Bei Doris Homann hat sich, allgemein gesprochen, eine Schrifttype herausgebildet, die man ihrer Biegung nach am ehesten als Kursiv-Unziale bezeichnen kann, jedoch als eine Unziale besonderer Prägung, die nichts mit den Majuskeln der älteren Handschriften zu tun hat. In dieser Schriftart sind am reinsten ihr bisher umfangreichstes Werk, die "Judith", ferner der "Baal zu Babel" und der "Drache zu Babel" gehalten. Sie hat aber auch, das war selbstverständlich, hie und da die Farbe zu Hilfe genommen, um durch die farbige Untermalung die schwarzen Schriftzeichen stärker herauszuheben. So entstanden Blätter von tiefgreifender Wucht wie in Rimbauds "Bateau ivre" (im Urtext geschrieben) oder von zartestem Schmelz wie in der "Bergpredigt". Nur in Schwarz, aber von einem hinreißenden Duktus der Schrift, sind die "Declaration of Independance" der Vereinigten Staaten und Dantons Verteidigungsrede vor dem Konvent abgefaßt, ebenso, wenn auch in ganz anderem Stil, die "Schöpfungsgeschichte der Bibel". Gerade aus dieser Arbeit ergibt sich, wie ungeheuer die Schrift den Textsinn zu steigern vermag. An der Stelle "Es werde Licht" schwillt die Schrift machtvoll strömend an, um in dem Worte "Licht" das fast allein die Seite füllt, gleichsam im Anhauch göttlichen Odems befreienden Ausklang zu finden. In Büchners "Pamphlet" vermeint man die großen bewegten Buchstaben rufen zu hören: "Friede den Hütten, Krieg den Palästen!" - so außerordentlich lebendig erscheinen sie in ihrer Form - und in Whitmans "Gesang an Amerika" hat die Künstlerin das gesunde Pathos des Amerikaners, seinen weiten Atem, seine Sprachlust, man möchte fast sagen graphisch darzustellen versucht. Im Gegensatz dazu steht der früher entstandene "Hiob", über dessen starr linearer Schrift eine Fülle, eine zu große Fülle von Ornamenten verstreut ist.

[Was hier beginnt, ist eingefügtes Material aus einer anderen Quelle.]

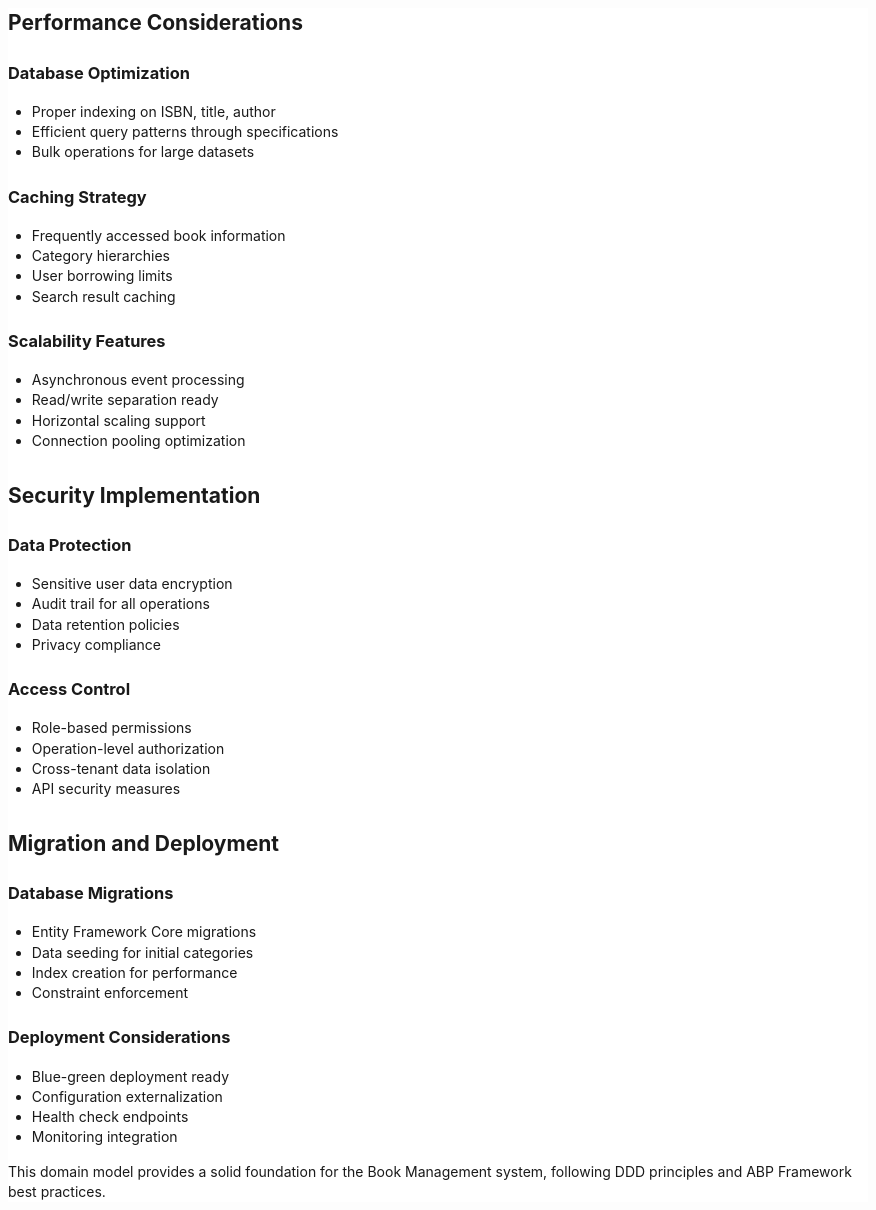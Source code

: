 ## Performance Considerations

### Database Optimization
- Proper indexing on ISBN, title, author
- Efficient query patterns through specifications
- Bulk operations for large datasets

### Caching Strategy
- Frequently accessed book information
- Category hierarchies
- User borrowing limits
- Search result caching

### Scalability Features
- Asynchronous event processing
- Read/write separation ready
- Horizontal scaling support
- Connection pooling optimization

## Security Implementation

### Data Protection
- Sensitive user data encryption
- Audit trail for all operations
- Data retention policies
- Privacy compliance

### Access Control
- Role-based permissions
- Operation-level authorization
- Cross-tenant data isolation
- API security measures

## Migration and Deployment

### Database Migrations
- Entity Framework Core migrations
- Data seeding for initial categories
- Index creation for performance
- Constraint enforcement

### Deployment Considerations
- Blue-green deployment ready
- Configuration externalization
- Health check endpoints
- Monitoring integration

This domain model provides a solid foundation for the Book Management system, following DDD principles and ABP Framework best practices.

Alles in allem: die Homannschen Schriftwerke bedeuten sicher eine Revolution auf ihrem Gebiet - und ebenso sicher eine Renaissance des handgeschriebenen Buchs, die man in ihrer Eigenart und Unabhängigkeit vom Hergebrachten freudig begrüßen kann.
F. v. Z.
Aus: Zeitschrift für Bücherfreunde. N.F. 16. 1924 (Heft 6. Nov.-Dez.)